Description of the task: Could you transcribe every record below exactly, leaving out any pictures?

Extracted material:
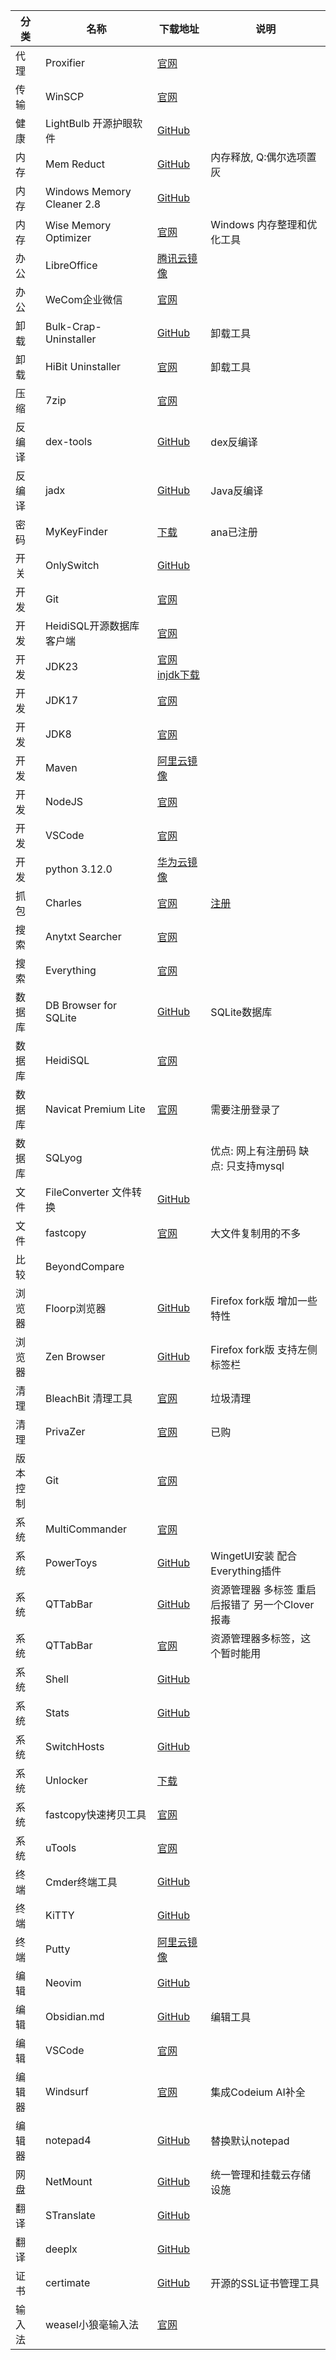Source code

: | 分类     | 名称                       | 下载地址                                                                                           | 说明                                                                |
| -------- | -------------------------- | -------------------------------------------------------------------------------------------------- | ------------------------------------------------------------------- |
| 代理     | Proxifier                  | [官网](http://www.proxifier.com/)                                                                  |                                                                     |
| 传输     | WinSCP                     | [官网](https://winscp.net/eng/download.php)                                                        |                                                                     |
| 健康     | LightBulb 开源护眼软件     | [GitHub](https://github.com/Tyrrrz/LightBulb/releases/)                                            |
| 内存     | Mem Reduct                 | [GitHub](https://github.com/henrypp/memreduct)                                                     | 内存释放, Q:偶尔选项置灰                                            |
| 内存     | Windows Memory Cleaner 2.8 | [GitHub](https://github.com/IgorMundstein/WinMemoryCleaner/)                                       |                                                                     |
| 内存     | Wise Memory Optimizer      | [官网](https://www.wisecleaner.com.cn/wise-memory-optimizer.html)                                  | Windows 内存整理和优化工具                                          |
| 办公     | LibreOffice                | [腾讯云镜像](https://mirrors.cloud.tencent.com/libreoffice/libreoffice/stable/)                    |                                                                     |
| 办公     | WeCom企业微信              | [官网](https://work.weixin.qq.com/)                                                                |                                                                     |
| 卸载     | Bulk-Crap-Uninstaller      | [GitHub](https://github.com/Klocman/Bulk-Crap-Uninstaller/releases)                                | 卸载工具                                                            |
| 卸载     | HiBit Uninstaller          | [官网](https://www.hibitsoft.ir/Uninstaller.html)                                                  | 卸载工具                                                            |
| 压缩     | 7zip                       | [官网](https://sparanoid.com/lab/7z/)                                                              |                                                                     |
| 反编译   | dex-tools                  | [GitHub](https://github.com/pxb1988/dex2jar/releases)                                              | dex反编译                                                           |
| 反编译   | jadx                       | [GitHub](https://github.com/skylot/jadx/releases)                                                  | Java反编译                                                          |
| 密码     | MyKeyFinder                | [下载](https://www.computerbild.de/download/MyKeyFinder-Plus-Kostenlose-Vollversion-31122673.html) | ana已注册                                                           |
| 开关     | OnlySwitch                 | [GitHub](https://github.com/jacklandrin/OnlySwitch)                                                |
| 开发     | Git                        | [官网](https://git-scm.com/download)                                                               |                                                                     |
| 开发     | HeidiSQL开源数据库客户端   | [官网](https://www.heidisql.com/)                                                                  |                                                                     |
| 开发     | JDK23                     | [官网](https://www.oracle.com/java/technologies/downloads/#jdk23-windows)  [injdk下载](https://d.injdk.cn/download/oraclejdk/23)                        |                                                                     |
| 开发     | JDK17                      | [官网](https://www.oracle.com/java/technologies/downloads/#jdk17-windows)                          |                                                                     |
| 开发     | JDK8                       | [官网](https://www.oracle.com/java/technologies/downloads/#java8-windows)                          |                                                                     |
| 开发     | Maven                      | [阿里云镜像](https://mirrors.aliyun.com/apache/maven/maven-3/3.9.5/binaries/)                      |                                                                     |
| 开发     | NodeJS                     | [官网](http://www.nodejs.com.cn/)                                                                  |                                                                     |
| 开发     | VSCode                     | [官网](https://code.visualstudio.com/)                                                             |                                                                     |
| 开发     | python 3.12.0              | [华为云镜像](https://mirrors.huaweicloud.com/python/3.12.0/)                                       |                                                                     |
| 抓包     | Charles                    | [官网](https://www.charlesproxy.com/latest-release/download.do)                                    | [注册](https://inused.github.io/pages/file/tool/CharlesKeygen.html) |
| 搜索     | Anytxt Searcher            | [官网](https://anytxt.net/download/)                                                               |
| 搜索     | Everything                 | [官网](https://www.voidtools.com/zh-cn/)                                                           |                                                                     |
| 数据库   | DB Browser for SQLite      | [GitHub](https://github.com/sqlitebrowser/sqlitebrowser/releases)                                  | SQLite数据库                                                        |
| 数据库   | HeidiSQL                   | [官网](https://www.heidisql.com/download.php)                                                      |
| 数据库   | Navicat Premium Lite       | [官网](https://www.navicat.com.cn/download/navicat-premium-lite)                                   | 需要注册登录了                                                      |
| 数据库   | SQLyog                     |                                                                                                    | 优点: 网上有注册码 缺点: 只支持mysql                                |
| 文件     | FileConverter 文件转换     | [GitHub](https://github.com/Tichau/FileConverter/releases)                                         |
| 文件     | fastcopy                   | [官网](https://fastcopy.jp/)                                                                       | 大文件复制用的不多                                                  |
| 比较     | BeyondCompare              |                                                                                                    |
| 浏览器   | Floorp浏览器               | [GitHub](https://github.com/Floorp-Projects/Floorp/releases)                                       | Firefox fork版 增加一些特性                                         |
| 浏览器   | Zen Browser                | [GitHub](https://github.com/zen-browser/desktop)                                                   | Firefox fork版 支持左侧标签栏                                       |
| 清理     | BleachBit 清理工具         | [官网](https://www.bleachbit.org/)                                                                 | 垃圾清理                                                            |
| 清理     | PrivaZer                   | [官网](https://www.PrivaZer.com/download-pro.php)                                                  | 已购                                                                |
| 版本控制 | Git                        | [官网](https://git-scm.com/download)                                                               |
| 系统     | MultiCommander             | [官网](http://multicommander.com/downloads)                                                        |                                                                     |
| 系统     | PowerToys                  | [GitHub](https://github.com/microsoft/PowerToys/releases)                                          | WingetUI安装 配合Everything插件                                     |
| 系统     | QTTabBar                   | [GitHub](https://github.com/indiff/qttabbar/releases)                                              | 资源管理器 多标签 重启后报错了 另一个Clover报毒                     |
| 系统     | QTTabBar                   | [官网](http://qttabbar.wikidot.com/)                                                               | 资源管理器多标签，这个暂时能用                                      |
| 系统     | Shell                      | [GitHub](https://github.com/moudey/Shell)                                                          |
| 系统     | Stats                      | [GitHub](https://github.com/exelban/stats)                                                         |
| 系统     | SwitchHosts                | [GitHub](https://github.com/oldj/SwitchHosts/releases)                                             |                                                                     |
| 系统     | Unlocker                   | [下载](https://www.52pojie.cn/thread-1317159-1-1.html)                                             |
| 系统     | fastcopy快速拷贝工具       | [官网](https://fastcopy.jp/)                                                                       |                                                                     |
| 系统     | uTools                     | [官网](https://www.u.tools/)                                                                       |
| 终端     | Cmder终端工具              | [GitHub](https://github.com/cmderdev/cmder/releases)                                               |                                                                     |
| 终端     | KiTTY                      | [GitHub](https://github.com/cyd01/KiTTY/releases)                                                  |
| 终端     | Putty                      | [阿里云镜像](https://mirrors.aliyun.com/putty/latest.html)                                         |
| 编辑     | Neovim                     | [GitHub](https://github.com/neovim/neovim/releases)                                                |
| 编辑     | Obsidian.md                | [GitHub](https://github.com/obsidianmd/obsidian-releases/releases/)                                | 编辑工具                                                            |
| 编辑     | VSCode                     | [官网](https://code.visualstudio.com/)                                                             |
| 编辑器   | Windsurf                   | [官网](https://codeium.com/windsurf)                                                               | 集成Codeium AI补全                                                  |
| 编辑器   | notepad4                   | [GitHub](https://github.com/zufuliu/notepad4)                                                      | 替换默认notepad                                                     |
| 网盘     | NetMount                   | [GitHub](https://github.com/VirtualHotBar/NetMount)                                                | 统一管理和挂载云存储设施                                            |
| 翻译     | STranslate                 | [GitHub](https://github.com/ZGGSONG/STranslate/releases)                                           |
| 翻译     | deeplx                     | [GitHub](https://github.com/OwO-Network/DeepLX)                                                    |
| 证书     | certimate                  | [GitHub](https://github.com/usual2970/certimate)                                                   | 开源的SSL证书管理工具                                               |
| 输入法   | weasel小狼毫输入法         | [官网](https://rime.im/)                                                                           |                                                                     |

Response area:
Source code

: | 分类     | 名称                       | 下载地址                                                                                           | 说明                                                                |
| -------- | -------------------------- | -------------------------------------------------------------------------------------------------- | ------------------------------------------------------------------- |
| 代理     | Proxifier                  | [官网](http://www.proxifier.com/)                                                                  |                                                                     |
| 传输     | WinSCP                     | [官网](https://winscp.net/eng/download.php)                                                        |                                                                     |
| 健康     | LightBulb 开源护眼软件     | [GitHub](https://github.com/Tyrrrz/LightBulb/releases/)                                            |
| 内存     | Mem Reduct                 | [GitHub](https://github.com/henrypp/memreduct)                                                     | 内存释放, Q:偶尔选项置灰                                            |
| 内存     | Windows Memory Cleaner 2.8 | [GitHub](https://github.com/IgorMundstein/WinMemoryCleaner/)                                       |                                                                     |
| 内存     | Wise Memory Optimizer      | [官网](https://www.wisecleaner.com.cn/wise-memory-optimizer.html)                                  | Windows 内存整理和优化工具                                          |
| 办公     | LibreOffice                | [腾讯云镜像](https://mirrors.cloud.tencent.com/libreoffice/libreoffice/stable/)                    |                                                                     |
| 办公     | WeCom企业微信              | [官网](https://work.weixin.qq.com/)                                                                |                                                                     |
| 卸载     | Bulk-Crap-Uninstaller      | [GitHub](https://github.com/Klocman/Bulk-Crap-Uninstaller/releases)                                | 卸载工具                                                            |
| 卸载     | HiBit Uninstaller          | [官网](https://www.hibitsoft.ir/Uninstaller.html)                                                  | 卸载工具                                                            |
| 压缩     | 7zip                       | [官网](https://sparanoid.com/lab/7z/)                                                              |                                                                     |
| 反编译   | dex-tools                  | [GitHub](https://github.com/pxb1988/dex2jar/releases)                                              | dex反编译                                                           |
| 反编译   | jadx                       | [GitHub](https://github.com/skylot/jadx/releases)                                                  | Java反编译                                                          |
| 密码     | MyKeyFinder                | [下载](https://www.computerbild.de/download/MyKeyFinder-Plus-Kostenlose-Vollversion-31122673.html) | ana已注册                                                           |
| 开关     | OnlySwitch                 | [GitHub](https://github.com/jacklandrin/OnlySwitch)                                                |
| 开发     | Git                        | [官网](https://git-scm.com/download)                                                               |                                                                     |
| 开发     | HeidiSQL开源数据库客户端   | [官网](https://www.heidisql.com/)                                                                  |                                                                     |
| 开发     | JDK23                     | [官网](https://www.oracle.com/java/technologies/downloads/#jdk23-windows)  [injdk下载](https://d.injdk.cn/download/oraclejdk/23)                        |                                                                     |
| 开发     | JDK17                      | [官网](https://www.oracle.com/java/technologies/downloads/#jdk17-windows)                          |                                                                     |
| 开发     | JDK8                       | [官网](https://www.oracle.com/java/technologies/downloads/#java8-windows)                          |                                                                     |
| 开发     | Maven                      | [阿里云镜像](https://mirrors.aliyun.com/apache/maven/maven-3/3.9.5/binaries/)                      |                                                                     |
| 开发     | NodeJS                     | [官网](http://www.nodejs.com.cn/)                                                                  |                                                                     |
| 开发     | VSCode                     | [官网](https://code.visualstudio.com/)                                                             |                                                                     |
| 开发     | python 3.12.0              | [华为云镜像](https://mirrors.huaweicloud.com/python/3.12.0/)                                       |                                                                     |
| 抓包     | Charles                    | [官网](https://www.charlesproxy.com/latest-release/download.do)                                    | [注册](https://inused.github.io/pages/file/tool/CharlesKeygen.html) |
| 搜索     | Anytxt Searcher            | [官网](https://anytxt.net/download/)                                                               |
| 搜索     | Everything                 | [官网](https://www.voidtools.com/zh-cn/)                                                           |                                                                     |
| 数据库   | DB Browser for SQLite      | [GitHub](https://github.com/sqlitebrowser/sqlitebrowser/releases)                                  | SQLite数据库                                                        |
| 数据库   | HeidiSQL                   | [官网](https://www.heidisql.com/download.php)                                                      |
| 数据库   | Navicat Premium Lite       | [官网](https://www.navicat.com.cn/download/navicat-premium-lite)                                   | 需要注册登录了                                                      |
| 数据库   | SQLyog                     |                                                                                                    | 优点: 网上有注册码 缺点: 只支持mysql                                |
| 文件     | FileConverter 文件转换     | [GitHub](https://github.com/Tichau/FileConverter/releases)                                         |
| 文件     | fastcopy                   | [官网](https://fastcopy.jp/)                                                                       | 大文件复制用的不多                                                  |
| 比较     | BeyondCompare              |                                                                                                    |
| 浏览器   | Floorp浏览器               | [GitHub](https://github.com/Floorp-Projects/Floorp/releases)                                       | Firefox fork版 增加一些特性                                         |
| 浏览器   | Zen Browser                | [GitHub](https://github.com/zen-browser/desktop)                                                   | Firefox fork版 支持左侧标签栏                                       |
| 清理     | BleachBit 清理工具         | [官网](https://www.bleachbit.org/)                                                                 | 垃圾清理                                                            |
| 清理     | PrivaZer                   | [官网](https://www.PrivaZer.com/download-pro.php)                                                  | 已购                                                                |
| 版本控制 | Git                        | [官网](https://git-scm.com/download)                                                               |
| 系统     | MultiCommander             | [官网](http://multicommander.com/downloads)                                                        |                                                                     |
| 系统     | PowerToys                  | [GitHub](https://github.com/microsoft/PowerToys/releases)                                          | WingetUI安装 配合Everything插件                                     |
| 系统     | QTTabBar                   | [GitHub](https://github.com/indiff/qttabbar/releases)                                              | 资源管理器 多标签 重启后报错了 另一个Clover报毒                     |
| 系统     | QTTabBar                   | [官网](http://qttabbar.wikidot.com/)                                                               | 资源管理器多标签，这个暂时能用                                      |
| 系统     | Shell                      | [GitHub](https://github.com/moudey/Shell)                                                          |
| 系统     | Stats                      | [GitHub](https://github.com/exelban/stats)                                                         |
| 系统     | SwitchHosts                | [GitHub](https://github.com/oldj/SwitchHosts/releases)                                             |                                                                     |
| 系统     | Unlocker                   | [下载](https://www.52pojie.cn/thread-1317159-1-1.html)                                             |
| 系统     | fastcopy快速拷贝工具       | [官网](https://fastcopy.jp/)                                                                       |                                                                     |
| 系统     | uTools                     | [官网](https://www.u.tools/)                                                                       |
| 终端     | Cmder终端工具              | [GitHub](https://github.com/cmderdev/cmder/releases)                                               |                                                                     |
| 终端     | KiTTY                      | [GitHub](https://github.com/cyd01/KiTTY/releases)                                                  |
| 终端     | Putty                      | [阿里云镜像](https://mirrors.aliyun.com/putty/latest.html)                                         |
| 编辑     | Neovim                     | [GitHub](https://github.com/neovim/neovim/releases)                                                |
| 编辑     | Obsidian.md                | [GitHub](https://github.com/obsidianmd/obsidian-releases/releases/)                                | 编辑工具                                                            |
| 编辑     | VSCode                     | [官网](https://code.visualstudio.com/)                                                             |
| 编辑器   | Windsurf                   | [官网](https://codeium.com/windsurf)                                                               | 集成Codeium AI补全                                                  |
| 编辑器   | notepad4                   | [GitHub](https://github.com/zufuliu/notepad4)                                                      | 替换默认notepad                                                     |
| 网盘     | NetMount                   | [GitHub](https://github.com/VirtualHotBar/NetMount)                                                | 统一管理和挂载云存储设施                                            |
| 翻译     | STranslate                 | [GitHub](https://github.com/ZGGSONG/STranslate/releases)                                           |
| 翻译     | deeplx                     | [GitHub](https://github.com/OwO-Network/DeepLX)                                                    |
| 证书     | certimate                  | [GitHub](https://github.com/usual2970/certimate)                                                   | 开源的SSL证书管理工具                                               |
| 输入法   | weasel小狼毫输入法         | [官网](https://rime.im/)                                                                           |                                                                     |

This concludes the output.